12 Years a Slave’s script, by John Ridley, is based on an 1853 memoir of the same name by Solomon Northup, a violinist and free black man who lived in Saratoga, New York. During an 1841 trip to Washington, D.C., he is abducted by two men who sell him off as a runaway slave. The subsequent events in Northup’s unhappy experience in Louisiana will be familiar to anyone who’s read Arthur Hailey’s Roots or has seen its treatment in the 1977 TV miniseries – the awful realization of enslavement and the passage from one master to another.
Unfortunately for Northup, who is played with gentle charm by Chiwetel Ejiofor, that passage moves from bad to decidedly worse fairly quickly. “Worse” is incarnated by Michael Fassbender, whose planter character, Edwin Epps, combines a delirious sense of divine entitlement with alcoholic rage. Whenever Northup contemplates the twilight’s horizon of boundless freedom, and the trackless wilderness that separates him from escape, he knows the devil is literally at his back. Northup has learned the hard way that Epps is never more dangerous than when he drunkenly drapes a chummy arm around one of his slaves, prior to delivering a tirade or beating.

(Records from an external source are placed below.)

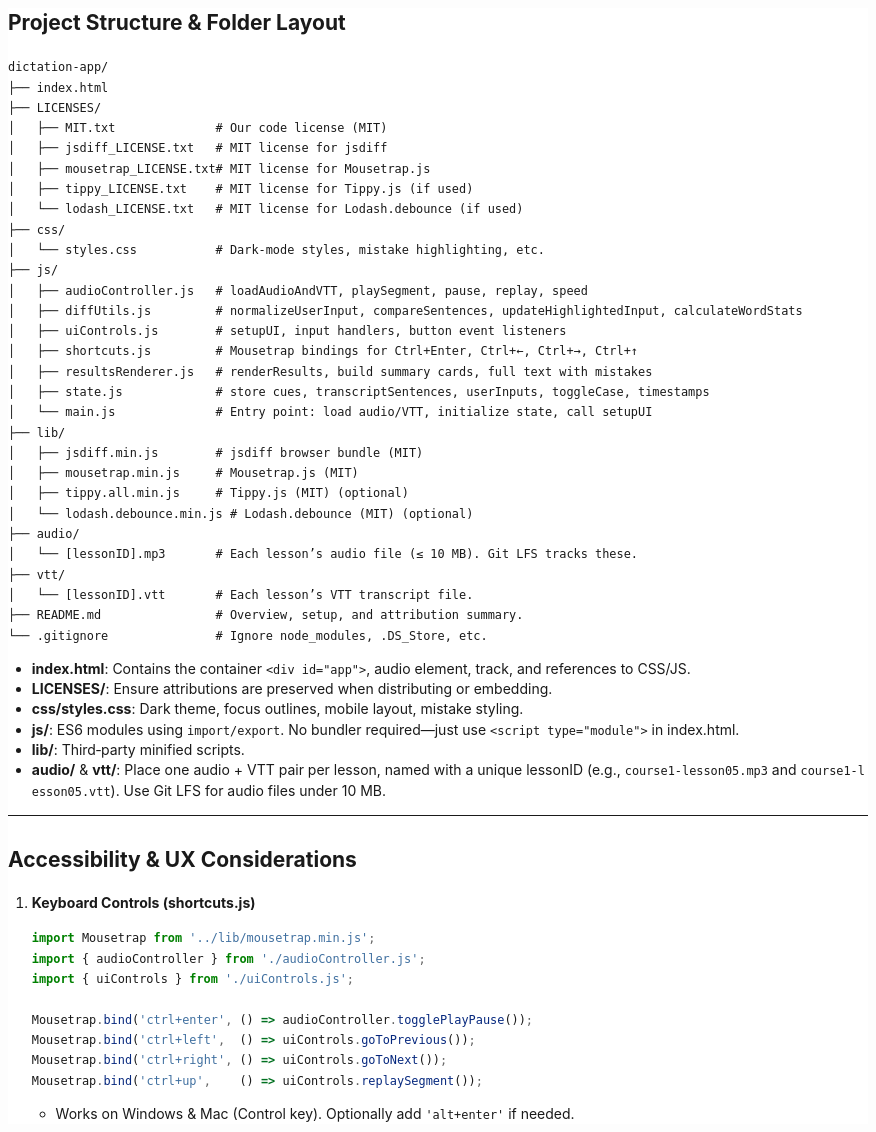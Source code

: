 
## Project Structure & Folder Layout
```
dictation-app/
├── index.html
├── LICENSES/
│   ├── MIT.txt              # Our code license (MIT)
│   ├── jsdiff_LICENSE.txt   # MIT license for jsdiff
│   ├── mousetrap_LICENSE.txt# MIT license for Mousetrap.js
│   ├── tippy_LICENSE.txt    # MIT license for Tippy.js (if used)
│   └── lodash_LICENSE.txt   # MIT license for Lodash.debounce (if used)
├── css/
│   └── styles.css           # Dark‐mode styles, mistake highlighting, etc.
├── js/
│   ├── audioController.js   # loadAudioAndVTT, playSegment, pause, replay, speed
│   ├── diffUtils.js         # normalizeUserInput, compareSentences, updateHighlightedInput, calculateWordStats
│   ├── uiControls.js        # setupUI, input handlers, button event listeners
│   ├── shortcuts.js         # Mousetrap bindings for Ctrl+Enter, Ctrl+←, Ctrl+→, Ctrl+↑
│   ├── resultsRenderer.js   # renderResults, build summary cards, full text with mistakes
│   ├── state.js             # store cues, transcriptSentences, userInputs, toggleCase, timestamps
│   └── main.js              # Entry point: load audio/VTT, initialize state, call setupUI
├── lib/
│   ├── jsdiff.min.js        # jsdiff browser bundle (MIT)
│   ├── mousetrap.min.js     # Mousetrap.js (MIT)
│   ├── tippy.all.min.js     # Tippy.js (MIT) (optional)
│   └── lodash.debounce.min.js # Lodash.debounce (MIT) (optional)
├── audio/
│   └── [lessonID].mp3       # Each lesson’s audio file (≤ 10 MB). Git LFS tracks these.
├── vtt/
│   └── [lessonID].vtt       # Each lesson’s VTT transcript file.
├── README.md                # Overview, setup, and attribution summary.
└── .gitignore               # Ignore node_modules, .DS_Store, etc.
```

- **index.html**: Contains the container `<div id="app">`, audio element, track, and references to CSS/JS.  
- **LICENSES/**: Ensure attributions are preserved when distributing or embedding.  
- **css/styles.css**: Dark theme, focus outlines, mobile layout, mistake styling.  
- **js/**: ES6 modules using `import/export`. No bundler required—just use `<script type="module">` in index.html.  
- **lib/**: Third‐party minified scripts.  
- **audio/** & **vtt/**: Place one audio + VTT pair per lesson, named with a unique lessonID (e.g., `course1-lesson05.mp3` and `course1-lesson05.vtt`). Use Git LFS for audio files under 10 MB.

---

## Accessibility & UX Considerations
1. **Keyboard Controls (shortcuts.js)**  
   ```js
   import Mousetrap from '../lib/mousetrap.min.js';
   import { audioController } from './audioController.js';
   import { uiControls } from './uiControls.js';

   Mousetrap.bind('ctrl+enter', () => audioController.togglePlayPause());
   Mousetrap.bind('ctrl+left',  () => uiControls.goToPrevious());
   Mousetrap.bind('ctrl+right', () => uiControls.goToNext());
   Mousetrap.bind('ctrl+up',    () => uiControls.replaySegment());
   ```
   - Works on Windows & Mac (Control key). Optionally add `'alt+enter'` if needed.  

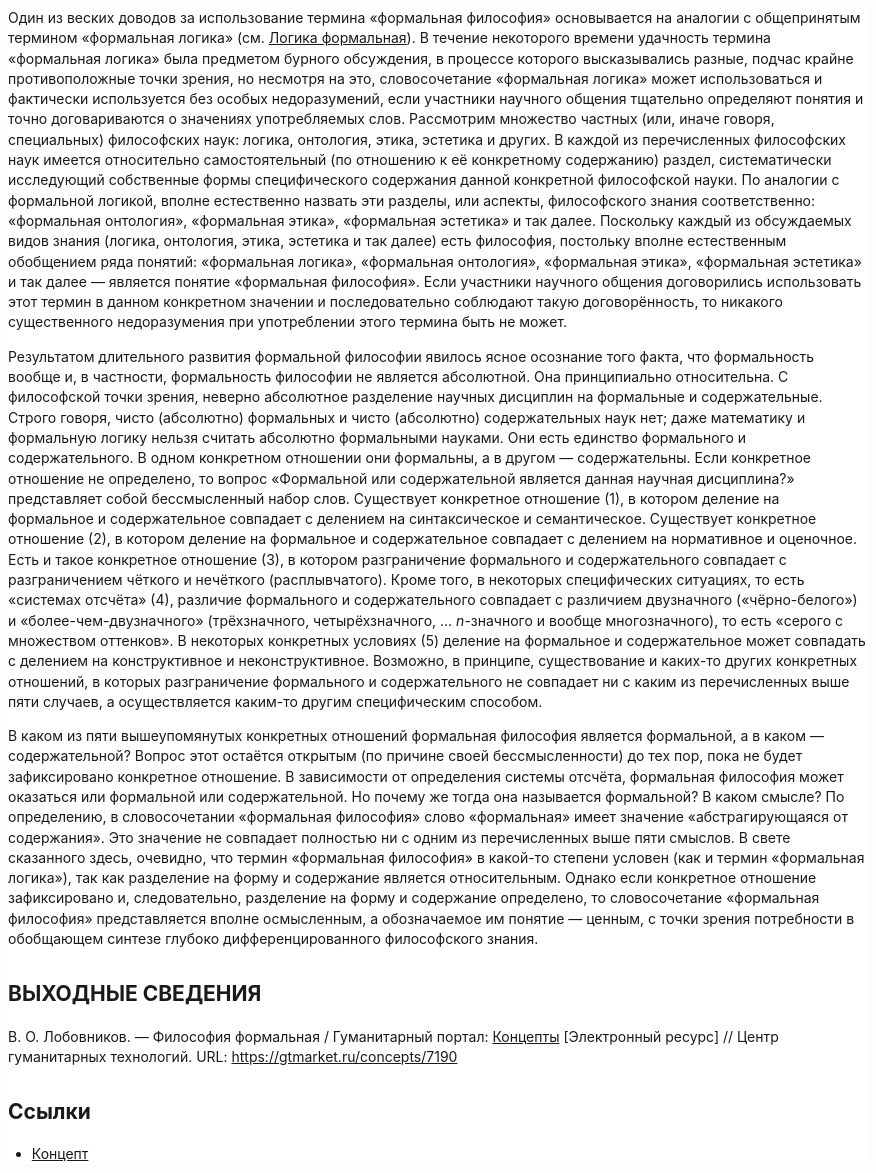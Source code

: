Один из веских доводов за использование термина «формальная философия» основывается на аналогии с общепринятым термином «формальная логика» (см. [Логика формальная](https://gtmarket.ru/concepts/7028)). В течение некоторого времени удачность термина «формальная логика» была предметом бурного обсуждения, в процессе которого высказывались разные, подчас крайне противоположные точки зрения, но несмотря на это, словосочетание «формальная логика» может использоваться и фактически используется без особых недоразумений, если участники научного общения тщательно определяют понятия и точно договариваются о значениях употребляемых слов. Рассмотрим множество частных (или, иначе говоря, специальных) философских наук: логика, онтология, этика, эстетика и других. В каждой из перечисленных философских наук имеется относительно самостоятельный (по отношению к её конкретному содержанию) раздел, систематически исследующий собственные формы специфического содержания данной конкретной философской науки. По аналогии с формальной логикой, вполне естественно назвать эти разделы, или аспекты, философского знания соответственно: «формальная онтология», «формальная этика», «формальная эстетика» и так далее. Поскольку каждый из обсуждаемых видов знания (логика, онтология, этика, эстетика и так далее) есть философия, постольку вполне естественным обобщением ряда понятий: «формальная логика», «формальная онтология», «формальная этика», «формальная эстетика» и так далее — является понятие «формальная философия». Если участники научного общения договорились использовать этот термин в данном конкретном значении и последовательно соблюдают такую договорённость, то никакого существенного недоразумения при употреблении этого термина быть не может.

Результатом длительного развития формальной философии явилось ясное осознание того факта, что формальность вообще и, в частности, формальность философии не является абсолютной. Она принципиально относительна. С философской точки зрения, неверно абсолютное разделение научных дисциплин на формальные и содержательные. Строго говоря, чисто (абсолютно) формальных и чисто (абсолютно) содержательных наук нет; даже математику и формальную логику нельзя считать абсолютно формальными науками. Они есть единство формального и содержательного. В одном конкретном отношении они формальны, а в другом — содержательны. Если конкретное отношение не определено, то вопрос «Формальной или содержательной является данная научная дисциплина?» представляет собой бессмысленный набор слов. Существует конкретное отношение (1), в котором деление на формальное и содержательное совпадает с делением на синтаксическое и семантическое. Существует конкретное отношение (2), в котором деление на формальное и содержательное совпадает с делением на нормативное и оценочное. Есть и такое конкретное отношение (3), в котором разграничение формального и содержательного совпадает с разграничением чёткого и нечёткого (расплывчатого). Кроме того, в некоторых специфических ситуациях, то есть «системах отсчёта» (4), различие формального и содержательного совпадает с различием двузначного («чёрно-белого») и «более-чем-двузначного» (трёхзначного, четырёхзначного, … _n_-значного и вообще многозначного), то есть «серого с множеством оттенков». В некоторых конкретных условиях (5) деление на формальное и содержательное может совпадать с делением на конструктивное и неконструктивное. Возможно, в принципе, существование и каких-то других конкретных отношений, в которых разграничение формального и содержательного не совпадает ни с каким из перечисленных выше пяти случаев, а осуществляется каким-то другим специфическим способом.

В каком из пяти вышеупомянутых конкретных отношений формальная философия является формальной, а в каком — содержательной? Вопрос этот остаётся открытым (по причине своей бессмысленности) до тех пор, пока не будет зафиксировано конкретное отношение. В зависимости от определения системы отсчёта, формальная философия может оказаться или формальной или содержательной. Но почему же тогда она называется формальной? В каком смысле? По определению, в словосочетании «формальная философия» слово «формальная» имеет значение «абстрагирующаяся от содержания». Это значение не совпадает полностью ни с одним из перечисленных выше пяти смыслов. В свете сказанного здесь, очевидно, что термин «формальная философия» в какой-то степени условен (как и термин «формальная логика»), так как разделение на форму и содержание является относительным. Однако если конкретное отношение зафиксировано и, следовательно, разделение на форму и содержание определено, то словосочетание «формальная философия» представляется вполне осмысленным, а обозначаемое им понятие — ценным, с точки зрения потребности в обобщающем синтезе глубоко дифференцированного философского знания.

## ВЫХОДНЫЕ СВЕДЕНИЯ

В. О. Лобовников. — Философия формальная / Гуманитарный портал: [Концепты](https://gtmarket.ru/concepts/) [Электронный ресурс] // Центр гуманитарных технологий. URL: <https://gtmarket.ru/concepts/7190>

## Ссылки

* [Концепт](Концепт.md)

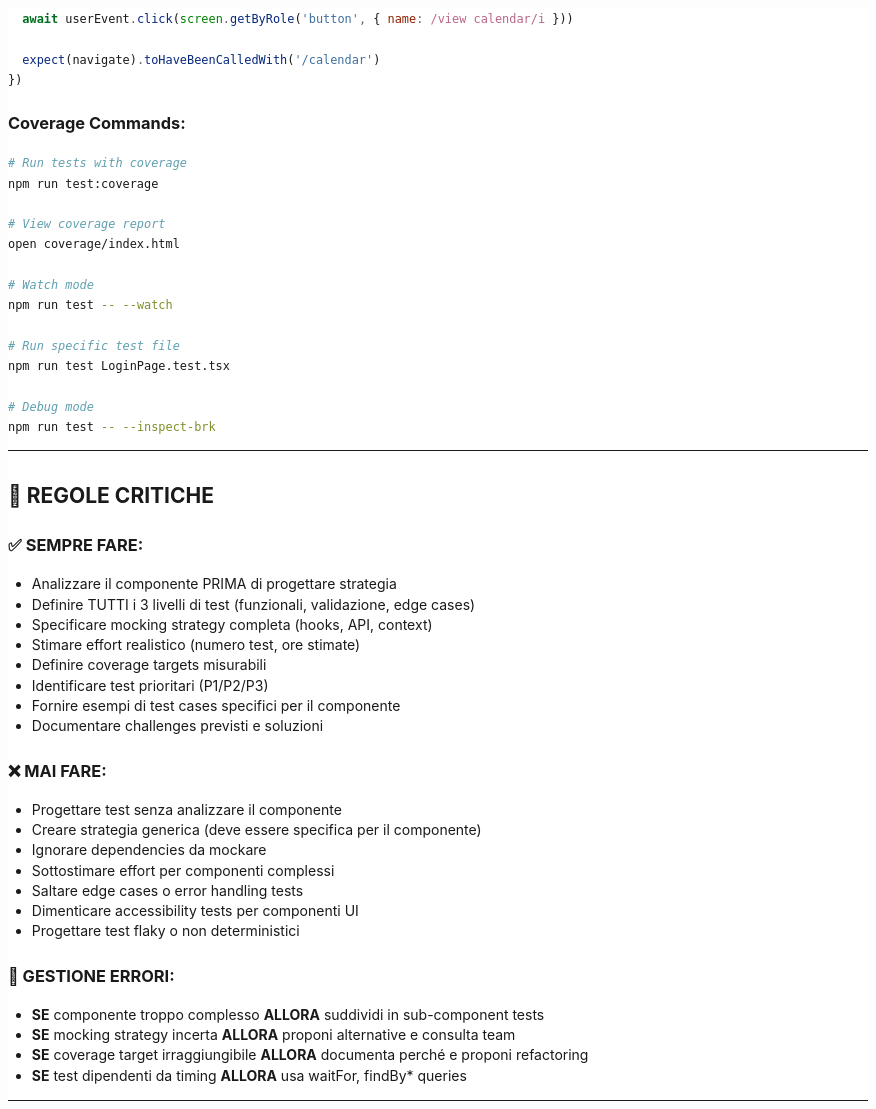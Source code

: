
 ```javascript
  await userEvent.click(screen.getByRole('button', { name: /view calendar/i }))

  expect(navigate).toHaveBeenCalledWith('/calendar')
})
```

### Coverage Commands:
```bash
# Run tests with coverage
npm run test:coverage

# View coverage report
open coverage/index.html

# Watch mode
npm run test -- --watch

# Run specific test file
npm run test LoginPage.test.tsx

# Debug mode
npm run test -- --inspect-brk
```

---

## 🚨 REGOLE CRITICHE

### ✅ SEMPRE FARE:
- Analizzare il componente PRIMA di progettare strategia
- Definire TUTTI i 3 livelli di test (funzionali, validazione, edge cases)
- Specificare mocking strategy completa (hooks, API, context)
- Stimare effort realistico (numero test, ore stimate)
- Definire coverage targets misurabili
- Identificare test prioritari (P1/P2/P3)
- Fornire esempi di test cases specifici per il componente
- Documentare challenges previsti e soluzioni

### ❌ MAI FARE:
- Progettare test senza analizzare il componente
- Creare strategia generica (deve essere specifica per il componente)
- Ignorare dependencies da mockare
- Sottostimare effort per componenti complessi
- Saltare edge cases o error handling tests
- Dimenticare accessibility tests per componenti UI
- Progettare test flaky o non deterministici

### 🚨 GESTIONE ERRORI:
- **SE** componente troppo complesso **ALLORA** suddividi in sub-component tests
- **SE** mocking strategy incerta **ALLORA** proponi alternative e consulta team
- **SE** coverage target irraggiungibile **ALLORA** documenta perché e proponi refactoring
- **SE** test dipendenti da timing **ALLORA** usa waitFor, findBy* queries

---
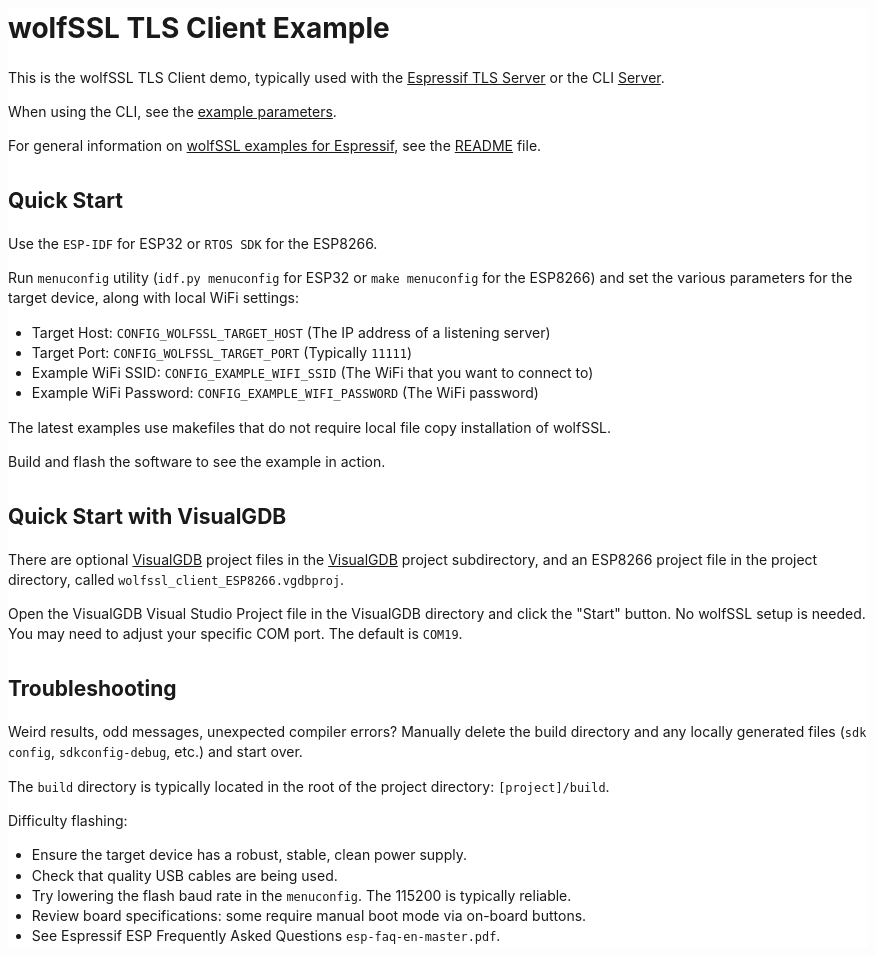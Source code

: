 # wolfSSL TLS Client Example

This is the wolfSSL TLS Client demo, typically used with the [Espressif TLS Server](../wolfssl_server/README.md)
or the CLI [Server](https://github.com/wolfSSL/wolfssl/tree/master/examples/server).

When using the CLI, see the [example parameters](/IDE/Espressif/ESP-IDF/examples#interaction-with-wolfssl-cli).

For general information on [wolfSSL examples for Espressif](../README.md), see the
[README](https://github.com/wolfSSL/wolfssl/blob/master/IDE/Espressif/ESP-IDF/README.md) file.

## Quick Start

Use the `ESP-IDF` for ESP32 or `RTOS SDK` for the ESP8266.

Run `menuconfig` utility (`idf.py menuconfig` for ESP32 or `make menuconfig` for the ESP8266)
and set the various parameters for the target device, along with local WiFi settings:

* Target Host: `CONFIG_WOLFSSL_TARGET_HOST` (The IP address of a listening server)
* Target Port: `CONFIG_WOLFSSL_TARGET_PORT` (Typically `11111`)
* Example WiFi SSID: `CONFIG_EXAMPLE_WIFI_SSID` (The WiFi that you want to connect to)
* Example WiFi Password: `CONFIG_EXAMPLE_WIFI_PASSWORD` (The WiFi password)

The latest examples use makefiles that do not require local file copy installation of wolfSSL.

Build and flash the software to see the example in action.

##  Quick Start with VisualGDB

There are optional [VisualGDB](https://visualgdb.com/tutorials/esp8266/) project files in the
[VisualGDB](./VisualGDB) project subdirectory, and an ESP8266 project file in the project directory,
called `wolfssl_client_ESP8266.vgdbproj`.

Open the VisualGDB Visual Studio Project file in the VisualGDB directory and click the "Start" button.
No wolfSSL setup is needed. You may need to adjust your specific COM port. The default is `COM19`.

## Troubleshooting

Weird results, odd messages, unexpected compiler errors? Manually delete the build directory and
any locally generated files (`sdkconfig`, `sdkconfig-debug`, etc.) and start over.

The `build` directory is typically located in the root of the project directory:  `[project]/build`.


Difficulty flashing:

* Ensure the target device has a robust, stable, clean power supply.
* Check that quality USB cables are being used.
* Try lowering the flash baud rate in the `menuconfig`. The 115200 is typically reliable.
* Review board specifications: some require manual boot mode via on-board buttons.
* See Espressif ESP Frequently Asked Questions `esp-faq-en-master.pdf`.
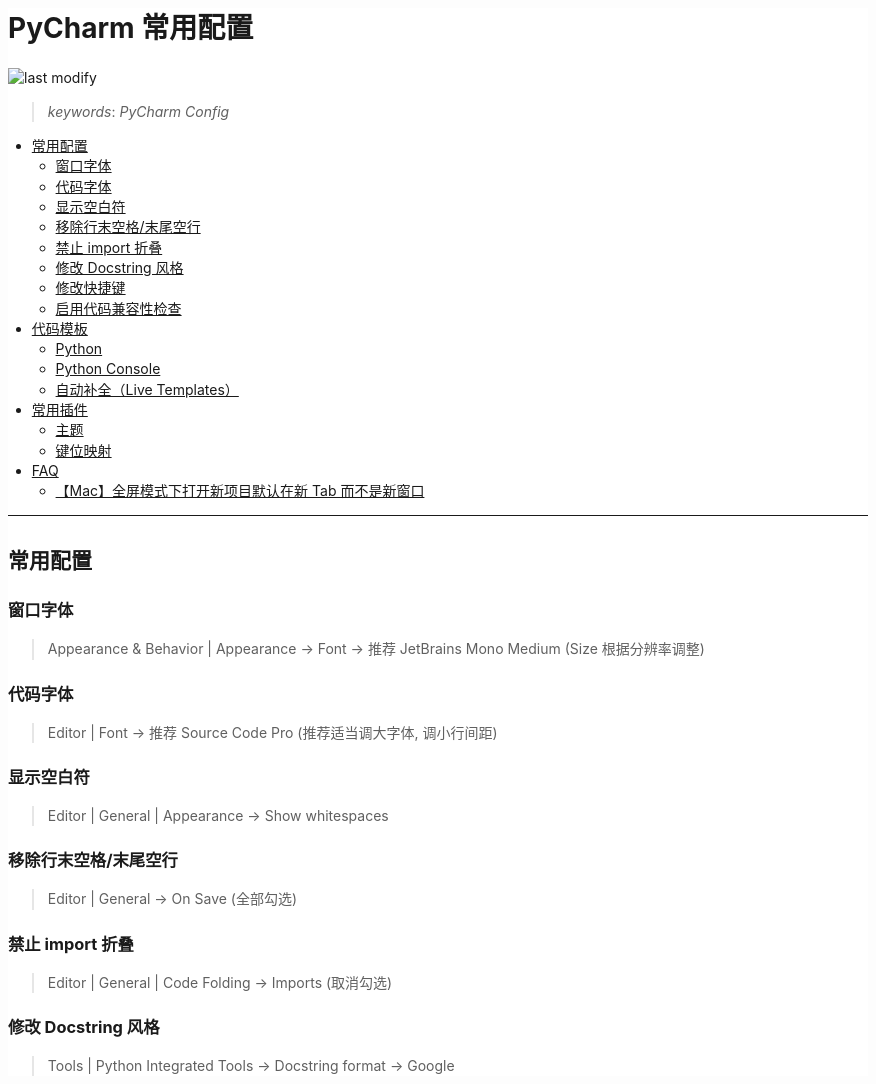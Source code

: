 PyCharm 常用配置
===


![last modify](https://img.shields.io/static/v1?label=last%20modify&message=2025-07-08%2016%3A53%3A13&color=yellowgreen&style=flat-square)




> *keywords*: *PyCharm Config*


- [常用配置](#常用配置)
    - [窗口字体](#窗口字体)
    - [代码字体](#代码字体)
    - [显示空白符](#显示空白符)
    - [移除行末空格/末尾空行](#移除行末空格末尾空行)
    - [禁止 import 折叠](#禁止-import-折叠)
    - [修改 Docstring 风格](#修改-docstring-风格)
    - [修改快捷键](#修改快捷键)
    - [启用代码兼容性检查](#启用代码兼容性检查)
- [代码模板](#代码模板)
    - [Python](#python)
    - [Python Console](#python-console)
    - [自动补全（Live Templates）](#自动补全live-templates)
- [常用插件](#常用插件)
    - [主题](#主题)
    - [键位映射](#键位映射)
- [FAQ](#faq)
    - [【Mac】全屏模式下打开新项目默认在新 Tab 而不是新窗口](#mac全屏模式下打开新项目默认在新-tab-而不是新窗口)


---

## 常用配置

### 窗口字体
> Appearance & Behavior | Appearance -> Font -> 推荐 JetBrains Mono Medium (Size 根据分辨率调整)

### 代码字体
> Editor | Font -> 推荐 Source Code Pro (推荐适当调大字体, 调小行间距)

### 显示空白符
> Editor | General | Appearance -> Show whitespaces

### 移除行末空格/末尾空行
> Editor | General -> On Save (全部勾选)

### 禁止 import 折叠
> Editor | General | Code Folding -> Imports (取消勾选)

### 修改 Docstring 风格
> Tools | Python Integrated Tools -> Docstring format -> Google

It’s not much of a spoiler alert, given that Northup lived to write and publish his book, to say that “it gets better” for the violinist. What’s thoroughly depressing, of course, is knowing that he was one of a very small number of abducted free blacks who eventually escaped their captivity.
But after we’re done hissing the story’s many villains, we’re left with the more unsettling questions concerning greed and power. Most of us would probably like to think we would’ve stood up and given Joe McCarthy a piece of our minds, or would have gladly sheltered Anne Frank’s family — or would have moved heaven and earth to secure Solomon Northup’s freedom. But McQueen’s film challenges our assumptions about human intentions and self-perception. It’s not that we’d ever choose to be an Edwin Epps, but that we might be content with being one of those enlightened Christians who looked the other way when confronted with the plight of a Solomon Northup. That role, in some important ways, represents the worse villainy.